Thursday, 7 June 2012

A Passage Through Time

I do not know whether the dinosaurs had gender inequity problems, or if they thought about that before deciding to attack each other. I do not know if birds, snakes, sharks, monkeys or apes have gender inequity problems, or if they think about it. I do not know why it is that we, human beings that were a part of the natural world, happened to create this gender inequity problem or how we created it. As creatures of nature, this inequity should not exist, as it does not exist in all other species (or the other species simply do not recognize it). I do not know whether, when we first evolved around 60,000 years ago, we had gender inequity problems. I do not know whether we had such problems even after then, closer to the times we are familiar with. I do not know when discrimination defined by gender started, but I know that it exists today.

If we travel back to the start of the twentieth century, it is clear that gender inequity has changed in form. Back then, the discrimination against women was more evident and clear to see. Women were made to stay in their homes, look after children, following the "Cult of Domesticity" as it was called. Advertisement was not as large scale as it is today. The inequity across genders was focused more upon work opportunities and what people did for work rather than on the way women were looked upon.

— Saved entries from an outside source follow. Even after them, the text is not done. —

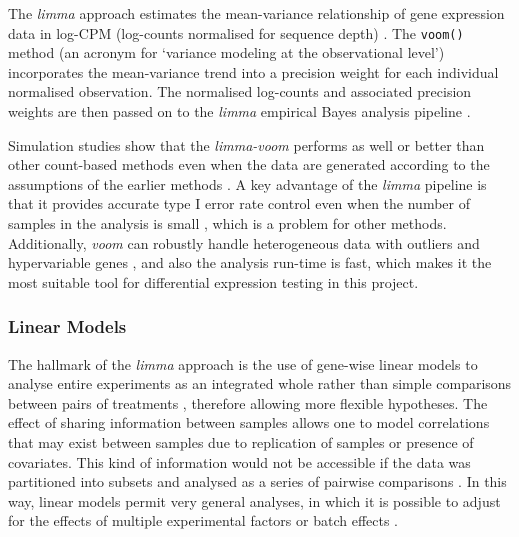         The \textit{limma} approach estimates the mean-variance relationship of gene expression data in log-CPM  (log-counts normalised for sequence depth) \cite{Law2014}. The \texttt{voom()} method (an acronym for ‘variance modeling at the observational level’) incorporates the mean-variance trend into a precision weight for each individual normalised observation. The normalised log-counts and associated precision weights are then passed on to the \textit{limma} empirical Bayes analysis pipeline \cite{Law2014}.
        
        Simulation studies show that the \textit{limma-voom} performs as well or better than other count-based methods even when the data are generated according to the assumptions of the earlier methods  \cite{Law2014}. A key advantage of the \textit{limma} pipeline is that it provides accurate type I error rate control even when the number of samples in the analysis is small \cite{SmythLimma:Guide}, which is a problem for other methods. Additionally, \textit{voom} can robustly handle heterogeneous data with outliers and hypervariable genes \cite{phipson2013empirical}, and also the analysis run-time is fast, which makes it the most suitable tool for differential expression testing in this project. 
        
        \subsubsection{Linear Models}
        
        The hallmark of the \textit{limma} approach is the use of gene-wise linear models to analyse entire experiments as an integrated whole rather than simple comparisons between pairs of treatments  \cite{Ritchie2015LimmaStudies}, therefore allowing more flexible hypotheses. The effect of sharing information between samples allows one to model correlations that may exist between samples due to replication of samples or presence of covariates. This kind of information would not be accessible if the data was partitioned into subsets and analysed as a series of pairwise comparisons \cite{Love2016RNA-SeqApproved}. In this way, linear models permit very general analyses, in which it is possible to adjust for the effects of multiple experimental factors or batch effects  \cite{Ritchie2015LimmaStudies}.
        
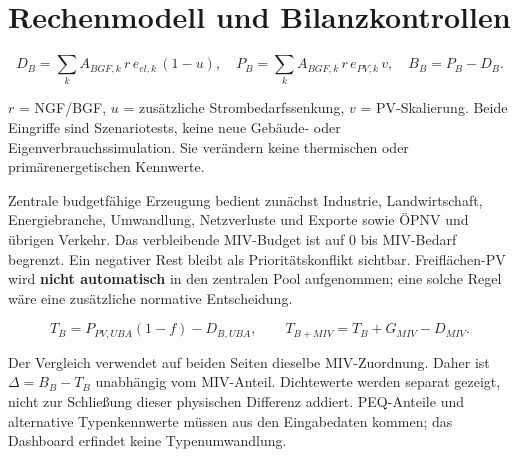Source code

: \documentclass[
  ngerman,
  a4paper,
  DIV=11]{scrreprt}
\begin{document}
\section{Rechenmodell und
Bilanzkontrollen}\label{rechenmodell-und-bilanzkontrollen}

\[D_B=\sum_k A_{BGF,k}\,r\,e_{el,k}\,(1-u),\quad
P_B=\sum_k A_{BGF,k}\,r\,e_{PV,k}\,v,\quad B_B=P_B-D_B.\]

\(r\) = NGF/BGF, \(u\) = zusätzliche Strombedarfssenkung, \(v\) =
PV-Skalierung. Beide Eingriffe sind Szenariotests, keine neue Gebäude-
oder Eigenverbrauchssimulation. Sie verändern keine thermischen oder
primärenergetischen Kennwerte.

Zentrale budgetfähige Erzeugung bedient zunächst Industrie,
Landwirtschaft, Energiebranche, Umwandlung, Netzverluste und Exporte
sowie ÖPNV und übrigen Verkehr. Das verbleibende MIV-Budget ist auf 0
bis MIV-Bedarf begrenzt. Ein negativer Rest bleibt als
Prioritätskonflikt sichtbar. Freiflächen-PV wird \textbf{nicht
automatisch} in den zentralen Pool aufgenommen; eine solche Regel wäre
eine zusätzliche normative Entscheidung.

\[T_B=P_{PV,UBA}(1-f)-D_{B,UBA},\qquad
T_{B+MIV}=T_B+G_{MIV}-D_{MIV}.\]

Der Vergleich verwendet auf beiden Seiten dieselbe MIV-Zuordnung. Daher
ist \(\Delta=B_B-T_B\) unabhängig vom MIV-Anteil. Dichtewerte werden
separat gezeigt, nicht zur Schließung dieser physischen Differenz
addiert. PEQ-Anteile und alternative Typenkennwerte müssen aus den
Eingabedaten kommen; das Dashboard erfindet keine Typenumwandlung.
\end{document}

Today, advertisements have reached a new level. The ways in which advertisers put down women have become more and more intricate and subtle as people start to realize how they have been manipulated throughout the past few years. Similar to how new technology sparks during wartimes, new strategies of advertisement are sparking now, as advertisers fight a war against a population that is becoming ever more aware of the trickery that has been thrown upon them. Along with the advertising world, new computer software has made it possible for advertisers and modelling agencies to create pictures in magazines that I find it hard to call human. I feel like images in magazines that are modified by computer software are the work of evil. They might seem nice to look at, at first. However, in the back of the mind, it creates doubt. In the Beauty Myth, Wolf stated that "To airbrush age off a woman's face is to erase women's identity, power, and history" (83). This doubt is doubt in one self, doubt in one's abilities, in one's power, in one's knowledge, and in one's appearance. This doubt is created because somewhere in the back of our minds, when we see those pictures that aren't human, we know it is not possible to be like that. But as human beings, we always want what we cannot have.  Knowing that we can never be a computer generated image, we start to doubt ourselves because of the constant failure to achieve something that is unachievable. This is the evil that comes with advertisement.